Ward was born in Kingston upon Hull, England, and studied at Merchant Taylors' School[1] and at Brasenose College, Oxford, at which he became a Fellow in 1869 and a tutor in 1870.
His compositions consisted of editorials which he submitted to The Times. Additionally, he edited a four-volume anthology, The English Poets (1880); Men of the Reign (1885); The Reign of Queen Victoria (1887); English Art in the Public Galleries of London (1888); and Men of the Time, which ran to 12 editions.
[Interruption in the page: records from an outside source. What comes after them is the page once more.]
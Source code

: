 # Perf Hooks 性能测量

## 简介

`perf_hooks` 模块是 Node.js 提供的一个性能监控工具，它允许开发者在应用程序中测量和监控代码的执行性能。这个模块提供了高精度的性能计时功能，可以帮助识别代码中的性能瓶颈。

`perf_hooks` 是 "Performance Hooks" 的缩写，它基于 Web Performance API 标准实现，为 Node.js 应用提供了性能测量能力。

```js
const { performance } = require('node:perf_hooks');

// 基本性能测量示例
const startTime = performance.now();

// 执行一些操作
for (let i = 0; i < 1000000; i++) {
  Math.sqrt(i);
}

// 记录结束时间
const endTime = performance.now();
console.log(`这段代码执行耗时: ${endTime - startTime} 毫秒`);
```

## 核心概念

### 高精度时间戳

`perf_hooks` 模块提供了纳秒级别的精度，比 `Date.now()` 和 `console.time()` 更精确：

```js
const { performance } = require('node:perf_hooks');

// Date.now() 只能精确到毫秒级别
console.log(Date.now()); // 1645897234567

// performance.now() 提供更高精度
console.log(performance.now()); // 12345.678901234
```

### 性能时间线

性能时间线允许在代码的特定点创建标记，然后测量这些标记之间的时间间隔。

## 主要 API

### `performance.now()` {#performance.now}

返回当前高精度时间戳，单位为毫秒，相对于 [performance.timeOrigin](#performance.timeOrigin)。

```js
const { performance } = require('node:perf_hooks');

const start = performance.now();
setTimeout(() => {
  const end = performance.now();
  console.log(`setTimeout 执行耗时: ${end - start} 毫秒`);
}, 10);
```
He wrote alone Humphry Sandwith, a Memoir (1884), and jointly The Oxford Spectator (1868) and Romney (1904).
He married Mary Augusta Arnold, who became a best-selling novelist of various genres including victorian values as Mrs Humphry Ward. Arnold was the daughter of a fellow Oxford academic, Tom Arnold and the marriage connected Ward to the influential intellectual families of the Arnolds and the Huxleys. They lived at 17 Bradmore Road in North Oxford, which Ward leased in 1872.[2]
References
- ↑ Minchin, J. G. C., Our public schools, their influence on English history; Charter house, Eton, Harrow, Merchant Taylors', Rugby, St. Paul's Westminster, Winchester (London, 1901), p. 195.
- ↑ Hinchcliffe, Tanis (1992). North Oxford. New Haven & London: Yale University Press. p. 220. ISBN 0-14-071045-0.